Tuesday, August 31, 2021

Five Favorite First Watches Last Week

Big Deal on Madonna Street - Mario Monicelli - I'd never seen the pre-make of the Russo Brothers' debut feature Welcome to Collinwood. Having seen the 2002 film a handful of times and enjoyed it (I mean, that Steven Soderbergh curated-cast is un-impeachable: Luis Guzm├ín , Sam Rockwell, Michael Jeter, William H. Macy, Isaiah Washington, Patricia Clarkson, Gabrielle Union and George Clooney) and just being a general Philistine I doubted there was more the original could offer me, but man was I wrong. Big Deal is damned fun, charming, beautiful movie full of laugh out loud bits, big performances and black and white pictures so textured and seductive I couldn't stop reaching out to touch my screen. Also, I was surprised how keeping Madonna in the title really made Big Deal work on a thematic level that Collinwood never quite got to... maybe I'm just a dumb MTV generation American who needs to be spoonfed subtext, but it was a richer experience and I'm glad I finally got around to it (still haven't seen Louis Malle's 1984 remake Crackers).

Gone With the Pope - Duke Mitchell - Palm Spring lounge performer Mitchell made exactly two independent feature films before his death in 1981. Both are Italian-American mafia dramas of questionable quality and taste; alternately amusingly amateurish and audaciously auteurish they are equal parts low-brow exploitation sleaze and high-sited vanity projects full of sex, violence, slapstick humor and rock and roll. They positively ooze boozy hubris and cocaine cocksurity, but damned if they don't deliver entertainment. Massacre Mafia Style had a release in 1974 and was something of a cult object, but Gone With the Pope was unassembled and unreleased until 2010. I'd highly recommend both to folks who enjoy a heap of whatthefuckery in their movie shows, but pressed I'd say that I prefer Pope to Massacre for the added layers of lunacy both in plot (kidnapping the pope and demanding a $1 ransom from every Catholic world-wide) and in macho, clenched-fist, railing at the fates spiritual asides that absolutely grind the proceedings to a standstill, but end up being too hilarious to even think about trimming. A slightly better film maker would've made a considerably worse film.

Highway Patrolman - Alex Cox - The story of a Mexican policeman's life from academy graduation to the end of his law enforcement career. He starts off naive and idealistic and goes through life events like marriage, fatherhood, promotion, demotion, corruption, tragedy, crisis of conscience and vengeance the way everyone does. That's the feeling anyhow.
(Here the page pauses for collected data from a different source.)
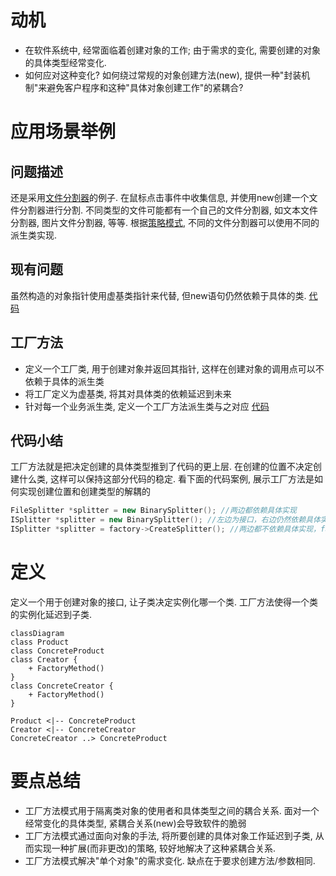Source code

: # 动机
- 在软件系统中, 经常面临着创建对象的工作; 由于需求的变化, 需要创建的对象的具体类型经常变化. 
- 如何应对这种变化? 如何绕过常规的对象创建方法(new), 提供一种"封装机制"来避免客户程序和这种"具体对象创建工作"的紧耦合? 

# 应用场景举例
## 问题描述
还是采用[文件分割器](<../../component collaboration/03-Observer_Event/>)的例子. 在鼠标点击事件中收集信息, 并使用new创建一个文件分割器进行分割. 
不同类型的文件可能都有一个自己的文件分割器, 如文本文件分割器, 图片文件分割器, 等等. 根据[策略模式](../../component%20collaboration/02-Strategy/), 不同的文件分割器可以使用不同的派生类实现. 

## 现有问题
虽然构造的对象指针使用虚基类指针来代替, 但new语句仍然依赖于具体的类. 
[代码](no_factory.cpp)

## 工厂方法
- 定义一个工厂类, 用于创建对象并返回其指针, 这样在创建对象的调用点可以不依赖于具体的派生类
- 将工厂定义为虚基类, 将其对具体类的依赖延迟到未来
- 针对每一个业务派生类, 定义一个工厂方法派生类与之对应
[代码](factory.cpp)

## 代码小结
工厂方法就是把决定创建的具体类型推到了代码的更上层. 在创建的位置不决定创建什么类, 这样可以保持这部分代码的稳定.
看下面的代码案例, 展示工厂方法是如何实现创建位置和创建类型的解耦的
```c++
FileSplitter *splitter = new BinarySplitter(); //两边都依赖具体实现
ISplitter *splitter = new BinarySplitter(); //左边为接口，右边仍然依赖具体实现
ISplitter *splitter = factory->CreateSplitter(); //两边都不依赖具体实现，factory也是接口，在需要时传入具体工厂的指针
```

# 定义
定义一个用于创建对象的接口, 让子类决定实例化哪一个类. 工厂方法使得一个类的实例化延迟到子类. 

```mermaid
classDiagram
class Product
class ConcreteProduct
class Creator {
    + FactoryMethod()
}
class ConcreteCreator {
    + FactoryMethod()
}

Product <|-- ConcreteProduct
Creator <|-- ConcreteCreator
ConcreteCreator ..> ConcreteProduct
```

# 要点总结
- 工厂方法模式用于隔离类对象的使用者和具体类型之间的耦合关系. 面对一个经常变化的具体类型, 紧耦合关系(new)会导致软件的脆弱
- 工厂方法模式通过面向对象的手法, 将所要创建的具体对象工作延迟到子类, 从而实现一种扩展(而非更改)的策略, 较好地解决了这种紧耦合关系. 
- 工厂方法模式解决"单个对象"的需求变化. 缺点在于要求创建方法/参数相同. 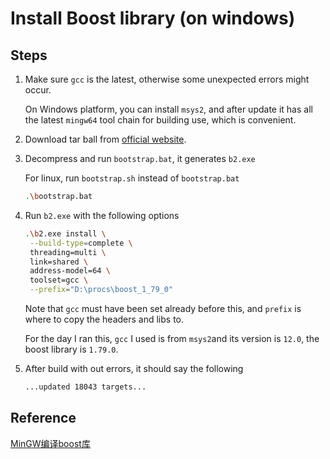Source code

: # Install Boost library (on windows)



## Steps

1. Make sure `gcc` is the latest, otherwise some unexpected errors might occur.

   On Windows platform, you can install `msys2`, and after update it has all the latest `mingw64` tool chain for building use, which is convenient.

2. Download tar ball from [official website](https://www.boost.org/).

3. Decompress and run `bootstrap.bat`, it generates `b2.exe`

   For linux, run `bootstrap.sh` instead of `bootstrap.bat`

   ```bash
   .\bootstrap.bat
   ```

   

4. Run `b2.exe` with the following options

   ```bash
   .\b2.exe install \
   	--build-type=complete \
   	threading=multi \
   	link=shared \
   	address-model=64 \
   	toolset=gcc \
   	--prefix="D:\procs\boost_1_79_0"
   ```

   Note that `gcc` must have been set already before this, and `prefix` is where to copy the headers and libs to.

   For the day I ran this, `gcc` I used is from `msys2`and its version is `12.0`, the boost library is `1.79.0`.

5. After build with out errors, it should say the following

   ```bash
   ...updated 18043 targets...
   ```

   

## Reference

[MinGW编译boost库](https://blog.csdn.net/SUKHOI27SMK/article/details/122931498)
That these are the experiences common to everyone in the world and we pass through them with as much agency as we experience the weather or the passage of time. Not a fatalistic picture though; it's warm and sincere and even sweet without sentimentality or judgement. I was moved and frankly unprepared; I wouldn't have guessed Cox had something like this in him. Not a cynical or sarcastic frame (qualities I quite enjoy and expect from Cox).

King of the Gypsies
- Frank Pierson - Kindly had my hair blown back by this one, just came out of nowhere. The story of a traveler clan in the U.S. drifting with the seasons, the opportunities and the times, through the decline of their aging patriarch and the troubled ascendancy of his chosen, reluctant heir. Judd Hirsch and Susan Sarandon are good and Sterling Hayden turns in what might be my favorite latter-career performance of his, but holy shit is it Eric Roberts in his debut feature film role that super-charges the picture. A little all over the place, but so very worth it for the big good moments. 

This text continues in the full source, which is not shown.